All records below are to be repeated exactly, with the pictures left out.

____ Provided information

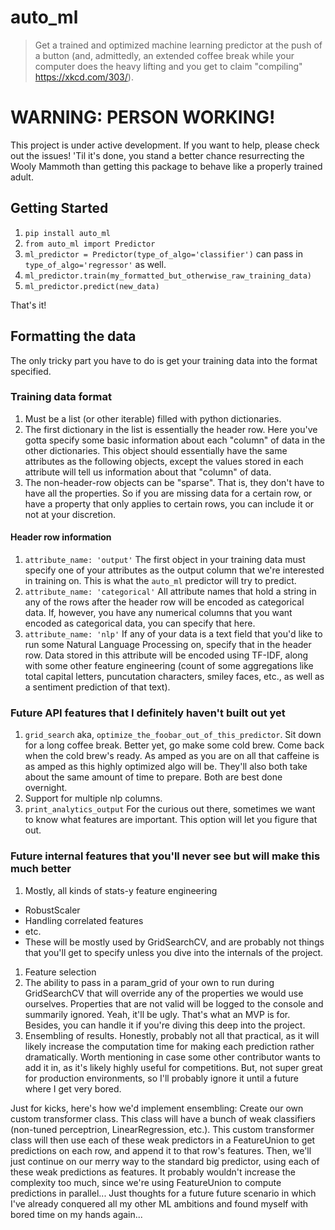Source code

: # auto_ml
> Get a trained and optimized machine learning predictor at the push of a button (and, admittedly, an extended coffee break while your computer does the heavy lifting and you get to claim "compiling" https://xkcd.com/303/). 


# WARNING: PERSON WORKING! 
This project is under active development. If you want to help, please check out the issues! 'Til it's done, you stand a better chance resurrecting the Wooly Mammoth than getting this package to behave like a properly trained adult. 

## Getting Started

1. `pip install auto_ml`
1. `from auto_ml import Predictor`
1. `ml_predictor = Predictor(type_of_algo='classifier')` can pass in `type_of_algo='regressor'` as well. 
1. `ml_predictor.train(my_formatted_but_otherwise_raw_training_data)`
1. `ml_predictor.predict(new_data)`

That's it!

## Formatting the data

The only tricky part you have to do is get your training data into the format specified. 

### Training data format
1. Must be a list (or other iterable) filled with python dictionaries.
1. The first dictionary in the list is essentially the header row. Here you've gotta specify some basic information about each "column" of data in the other dictionaries. This object should essentially have the same attributes as the following objects, except the values stored in each attribute will tell us information about that "column" of data. 
1. The non-header-row objects can be "sparse". That is, they don't have to have all the properties. So if you are missing data for a certain row, or have a property that only applies to certain rows, you can include it or not at your discretion. 

#### Header row information

1. `attribute_name: 'output'` The first object in your training data must specify one of your attributes as the output column that we're interested in training on. This is what the `auto_ml` predictor will try to predict. 
1. `attribute_name: 'categorical'` All attribute names that hold a string in any of the rows after the header row will be encoded as categorical data. If, however, you have any numerical columns that you want encoded as categorical data, you can specify that here. 
1. `attribute_name: 'nlp'` If any of your data is a text field that you'd like to run some Natural Language Processing on, specify that in the header row. Data stored in this attribute will be encoded using TF-IDF, along with some other feature engineering (count of some aggregations like total capital letters, puncutation characters, smiley faces, etc., as well as a sentiment prediction of that text). 


### Future API features that I definitely haven't built out yet
1. `grid_search` aka, `optimize_the_foobar_out_of_this_predictor`. Sit down for a long coffee break. Better yet, go make some cold brew. Come back when the cold brew's ready. As amped as you are on all that caffeine is as amped as this highly optimized algo will be. They'll also both take about the same amount of time to prepare. Both are best done overnight. 
1. Support for multiple nlp columns. 
1. `print_analytics_output` For the curious out there, sometimes we want to know what features are important. This option will let you figure that out. 

### Future internal features that you'll never see but will make this much better
1. Mostly, all kinds of stats-y feature engineering
  - RobustScaler
  - Handling correlated features
  - etc. 
  - These will be mostly used by GridSearchCV, and are probably not things that you'll get to specify unless you dive into the internals of the project. 
1. Feature selection
1. The ability to pass in a param_grid of your own to run during GridSearchCV that will override any of the properties we would use ourselves. Properties that are not valid will be logged to the console and summarily ignored. Yeah, it'll be ugly. That's what an MVP is for. Besides, you can handle it if you're diving this deep into the project. 
1. Ensembling of results. Honestly, probably not all that practical, as it will likely increase the computation time for making each prediction rather dramatically. Worth mentioning in case some other contributor wants to add it in, as it's likely highly useful for competitions. But, not super great for production environments, so I'll probably ignore it until a future where I get very bored. 

Just for kicks, here's how we'd implement ensembling:
Create our own custom transformer class.
This class will have a bunch of weak classifiers (non-tuned perceptrion, LinearRegression, etc.). 
This custom transformer class will then use each of these weak predictors in a FeatureUnion to get predictions on each row, and append it to that row's features. 
Then, we'll just continue on our merry way to the standard big predictor, using each of these weak predictions as features. It probably wouldn't increase the complexity too much, since we're using FeatureUnion to compute predictions in parallel...
Just thoughts for a future future scenario in which I've already conquered all my other ML ambitions and found myself with bored time on my hands again...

________

* [Exercise response]
Source code

: # auto_ml
> Get a trained and optimized machine learning predictor at the push of a button (and, admittedly, an extended coffee break while your computer does the heavy lifting and you get to claim "compiling" https://xkcd.com/303/). 


# WARNING: PERSON WORKING! 
This project is under active development. If you want to help, please check out the issues! 'Til it's done, you stand a better chance resurrecting the Wooly Mammoth than getting this package to behave like a properly trained adult. 

## Getting Started

1. `pip install auto_ml`
1. `from auto_ml import Predictor`
1. `ml_predictor = Predictor(type_of_algo='classifier')` can pass in `type_of_algo='regressor'` as well. 
1. `ml_predictor.train(my_formatted_but_otherwise_raw_training_data)`
1. `ml_predictor.predict(new_data)`

That's it!

## Formatting the data

The only tricky part you have to do is get your training data into the format specified. 

### Training data format
1. Must be a list (or other iterable) filled with python dictionaries.
1. The first dictionary in the list is essentially the header row. Here you've gotta specify some basic information about each "column" of data in the other dictionaries. This object should essentially have the same attributes as the following objects, except the values stored in each attribute will tell us information about that "column" of data. 
1. The non-header-row objects can be "sparse". That is, they don't have to have all the properties. So if you are missing data for a certain row, or have a property that only applies to certain rows, you can include it or not at your discretion. 

#### Header row information

1. `attribute_name: 'output'` The first object in your training data must specify one of your attributes as the output column that we're interested in training on. This is what the `auto_ml` predictor will try to predict. 
1. `attribute_name: 'categorical'` All attribute names that hold a string in any of the rows after the header row will be encoded as categorical data. If, however, you have any numerical columns that you want encoded as categorical data, you can specify that here. 
1. `attribute_name: 'nlp'` If any of your data is a text field that you'd like to run some Natural Language Processing on, specify that in the header row. Data stored in this attribute will be encoded using TF-IDF, along with some other feature engineering (count of some aggregations like total capital letters, puncutation characters, smiley faces, etc., as well as a sentiment prediction of that text). 


### Future API features that I definitely haven't built out yet
1. `grid_search` aka, `optimize_the_foobar_out_of_this_predictor`. Sit down for a long coffee break. Better yet, go make some cold brew. Come back when the cold brew's ready. As amped as you are on all that caffeine is as amped as this highly optimized algo will be. They'll also both take about the same amount of time to prepare. Both are best done overnight. 
1. Support for multiple nlp columns. 
1. `print_analytics_output` For the curious out there, sometimes we want to know what features are important. This option will let you figure that out. 

### Future internal features that you'll never see but will make this much better
1. Mostly, all kinds of stats-y feature engineering
  - RobustScaler
  - Handling correlated features
  - etc. 
  - These will be mostly used by GridSearchCV, and are probably not things that you'll get to specify unless you dive into the internals of the project. 
1. Feature selection
1. The ability to pass in a param_grid of your own to run during GridSearchCV that will override any of the properties we would use ourselves. Properties that are not valid will be logged to the console and summarily ignored. Yeah, it'll be ugly. That's what an MVP is for. Besides, you can handle it if you're diving this deep into the project. 
1. Ensembling of results. Honestly, probably not all that practical, as it will likely increase the computation time for making each prediction rather dramatically. Worth mentioning in case some other contributor wants to add it in, as it's likely highly useful for competitions. But, not super great for production environments, so I'll probably ignore it until a future where I get very bored. 

Just for kicks, here's how we'd implement ensembling:
Create our own custom transformer class.
This class will have a bunch of weak classifiers (non-tuned perceptrion, LinearRegression, etc.). 
This custom transformer class will then use each of these weak predictors in a FeatureUnion to get predictions on each row, and append it to that row's features. 
Then, we'll just continue on our merry way to the standard big predictor, using each of these weak predictions as features. It probably wouldn't increase the complexity too much, since we're using FeatureUnion to compute predictions in parallel...
Just thoughts for a future future scenario in which I've already conquered all my other ML ambitions and found myself with bored time on my hands again...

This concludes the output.